Linear mixed effects models were used to evaluate the relationship of plant height and biomass with treatment. The data were explored visually to check for assumptions of normality with subsequent transformations applied where necessary (outlined below). All model covariates were binary or factor variables and were therefore not scaled prior to analyses. Treatments (shaded and submerged) and their interactions were included as fixed effects. We constructed linear mixed-effects models in R using the lmer function in package lme4 version 1.1–21 (Bates et al. 2015). The plant height models were constructed at different survey periods (2, 4 and 8 weeks) to compare heights at different stages during the experiment for those species with the majority of plants assessed as still alive. For comparisons at two weeks, the submergence treatment was treated as a two-level factor (i.e. 0 weeks vs. 2 weeks of submergence), with the 2-week, 4-week and 8-week treatments pooled because they were identical after 2 weeks.
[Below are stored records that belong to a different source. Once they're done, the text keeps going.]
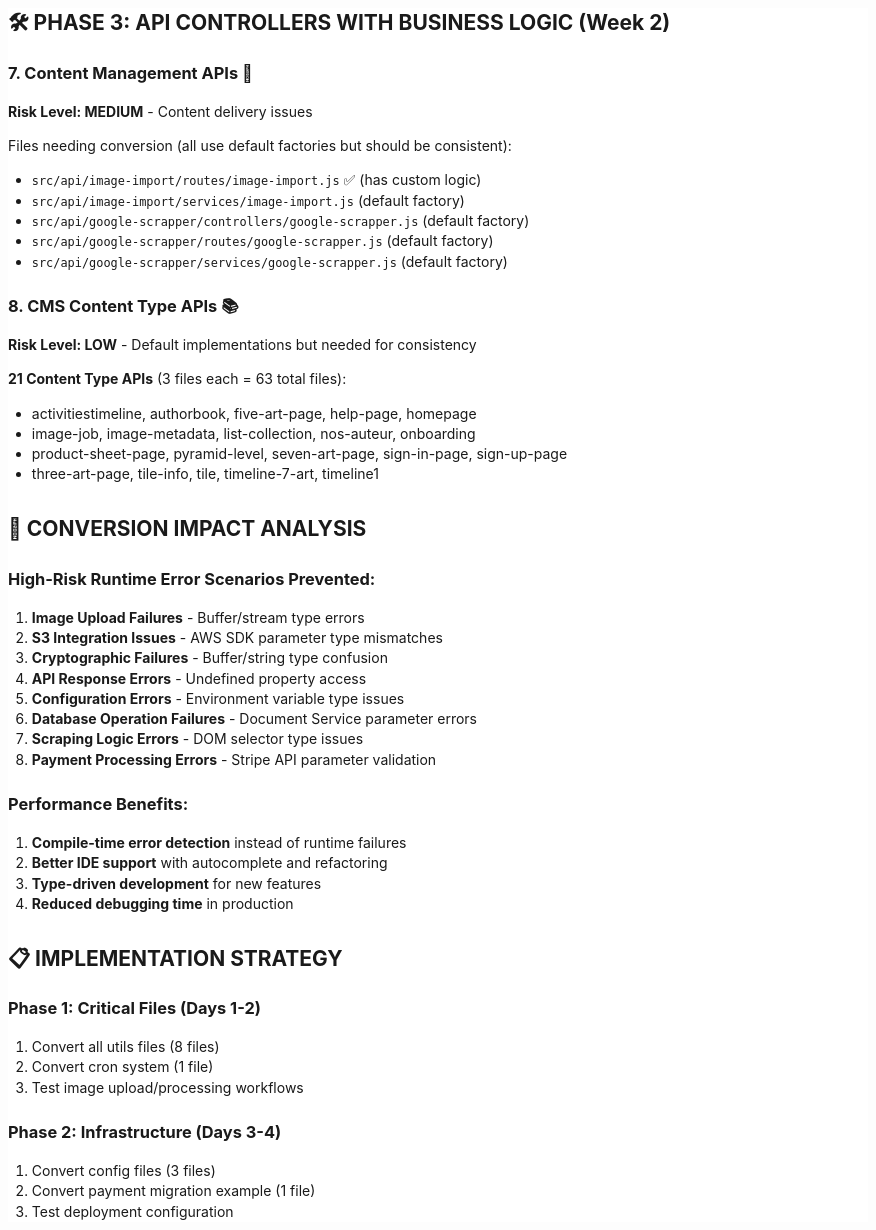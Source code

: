 ## 🛠️ PHASE 3: API CONTROLLERS WITH BUSINESS LOGIC (Week 2)

### 7. **Content Management APIs** 📝
**Risk Level: MEDIUM** - Content delivery issues

Files needing conversion (all use default factories but should be consistent):

- `src/api/image-import/routes/image-import.js` ✅ (has custom logic)
- `src/api/image-import/services/image-import.js` (default factory)
- `src/api/google-scrapper/controllers/google-scrapper.js` (default factory)
- `src/api/google-scrapper/routes/google-scrapper.js` (default factory)
- `src/api/google-scrapper/services/google-scrapper.js` (default factory)

### 8. **CMS Content Type APIs** 📚
**Risk Level: LOW** - Default implementations but needed for consistency

**21 Content Type APIs** (3 files each = 63 total files):
- activitiestimeline, authorbook, five-art-page, help-page, homepage
- image-job, image-metadata, list-collection, nos-auteur, onboarding
- product-sheet-page, pyramid-level, seven-art-page, sign-in-page, sign-up-page
- three-art-page, tile-info, tile, timeline-7-art, timeline1

## 🎯 CONVERSION IMPACT ANALYSIS

### High-Risk Runtime Error Scenarios Prevented:

1. **Image Upload Failures** - Buffer/stream type errors
2. **S3 Integration Issues** - AWS SDK parameter type mismatches
3. **Cryptographic Failures** - Buffer/string type confusion
4. **API Response Errors** - Undefined property access
5. **Configuration Errors** - Environment variable type issues
6. **Database Operation Failures** - Document Service parameter errors
7. **Scraping Logic Errors** - DOM selector type issues
8. **Payment Processing Errors** - Stripe API parameter validation

### Performance Benefits:

1. **Compile-time error detection** instead of runtime failures
2. **Better IDE support** with autocomplete and refactoring
3. **Type-driven development** for new features
4. **Reduced debugging time** in production

## 📋 IMPLEMENTATION STRATEGY

### Phase 1: Critical Files (Days 1-2)
1. Convert all utils files (8 files)
2. Convert cron system (1 file)
3. Test image upload/processing workflows

### Phase 2: Infrastructure (Days 3-4)
1. Convert config files (3 files)
2. Convert payment migration example (1 file)
3. Test deployment configuration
Similarly, for comparisons at 4 weeks, the submergence treatment was treated as a three-level factor (i.e. 0 weeks vs. 2 weeks vs. 4 weeks of submergence), with the 4-week and 8-week treatments pooled because they were identical after 4 weeks. Treatment tank identity was included as a random effect to account for variation between tanks. Fixed effect coefficients for the models indicated effect sizes for each of the treatment levels compared to controls, i.e. 0-week submergence and unshaded. Interactions were included for submergence and shade treatments. For the biomass model, the response variable data were log transformed to allow for model assumptions of normality. For this log-linear model, the exponentiated fixed effect coefficients provided the percentage increase in the response for that treatment compared to the control (percentage calculated as 10coeff − 1*100). Confidence intervals for each model were calculated using the confint function within the stats package. Post hoc contrasts to assess effects and significance between treatment factors were conducted on models using the emmeans function in the emmeans package version 1.4 (Lenth 2019), with significance level of 0.05.
All graphs were produced in R version 3.6.0 (R Core Team 2019), using either the base package or the ggplot2 package version 3.2.1 (Wickham 2016).